Supplied entries Block Start
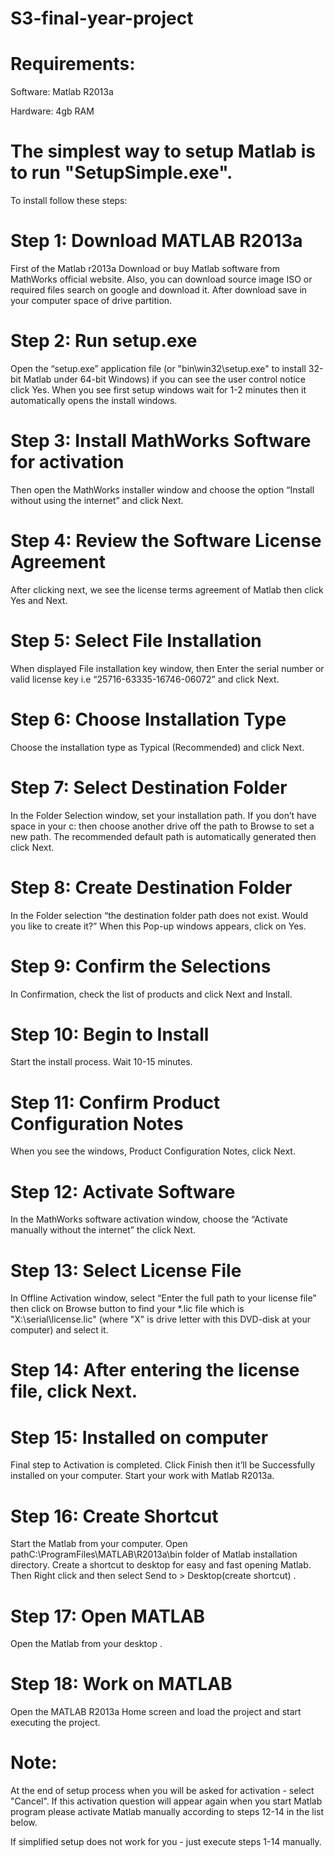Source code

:# S3-final-year-project

# Requirements:

Software: Matlab R2013a

Hardware: 4gb RAM

# The simplest way to setup Matlab is to run "SetupSimple.exe".

To install follow these steps:

# Step 1: Download MATLAB R2013a

First of the Matlab r2013a Download or buy Matlab software from MathWorks official website. Also, you can download source image ISO or required files search on google and download it. After download save in your computer space of drive partition. 

# Step 2: Run setup.exe

Open the “setup.exe” application file (or "bin\win32\setup.exe" to install 32-bit Matlab under 64-bit Windows) if you can see the user control notice click Yes. When you see first setup windows wait for 1-2 minutes then it automatically opens the install windows.

# Step 3: Install MathWorks Software for activation

Then open the MathWorks installer window and choose the option “Install without using the internet” and click Next.

# Step 4: Review the Software License Agreement

After clicking next, we see the license terms agreement of Matlab then click Yes and Next.

# Step 5:  Select File Installation

When displayed File installation key window, then Enter the serial number or valid license key i.e “25716-63335-16746-06072” and click Next.

# Step 6: Choose Installation Type

Choose the installation type as Typical (Recommended) and click Next.

# Step 7: Select Destination Folder

In the Folder Selection window, set your installation path. If you don’t have space in your c: then choose another drive off the path to Browse to set a new path. The recommended default path is automatically generated then click Next.

# Step 8: Create Destination Folder

In the Folder selection “the destination folder path does not exist. Would you like to create it?”  When this Pop-up windows appears, click on Yes.

# Step 9: Confirm the Selections

In Confirmation, check the list of products and click Next and Install.

# Step 10: Begin to Install

Start the install process. Wait 10-15 minutes.

# Step 11: Confirm Product Configuration Notes

When you see the windows, Product Configuration Notes, click Next.

# Step 12:  Activate Software

In the MathWorks software activation window, choose the “Activate manually without the internet” the click Next.

# Step 13: Select License File

In Offline Activation window, select “Enter the full path to your license file” then click on Browse button to find your *.lic file which is "X:\serial\license.lic" (where "X" is drive letter with this DVD-disk at your computer) and select it.

# Step 14: After entering the license file, click Next.

# Step 15: Installed on computer

Final step to Activation is completed. Click Finish then it’ll be Successfully installed on your computer. Start your work with Matlab R2013a.

# Step 16:  Create Shortcut

Start the Matlab from your computer. Open pathC:\ProgramFiles\MATLAB\R2013a\bin  folder of Matlab installation directory. Create a shortcut to desktop for easy and fast opening Matlab. Then Right click and then select Send to > Desktop(create shortcut) .

# Step 17: Open MATLAB

Open the Matlab from your desktop .

# Step 18: Work on MATLAB

Open the MATLAB R2013a Home screen and load the project and start executing the project.

# Note:

At the end of setup process when you will be asked for activation - select "Cancel".
If this activation question will appear again when you start Matlab program 
please activate Matlab manually according to steps 12-14 in the list below.

If simplified setup does not work for you - just execute steps 1-14 manually.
Supplied entries Block End
Could you copy each line from the listing that has the word "windows" in it?

Open the “setup.exe” application file (or "bin\win32\setup.exe" to install 32-bit Matlab under 64-bit Windows) if you can see the user control notice click Yes. When you see first setup windows wait for 1-2 minutes then it automatically opens the install windows.
In the Folder selection “the destination folder path does not exist. Would you like to create it?”  When this Pop-up windows appears, click on Yes.
When you see the windows, Product Configuration Notes, click Next.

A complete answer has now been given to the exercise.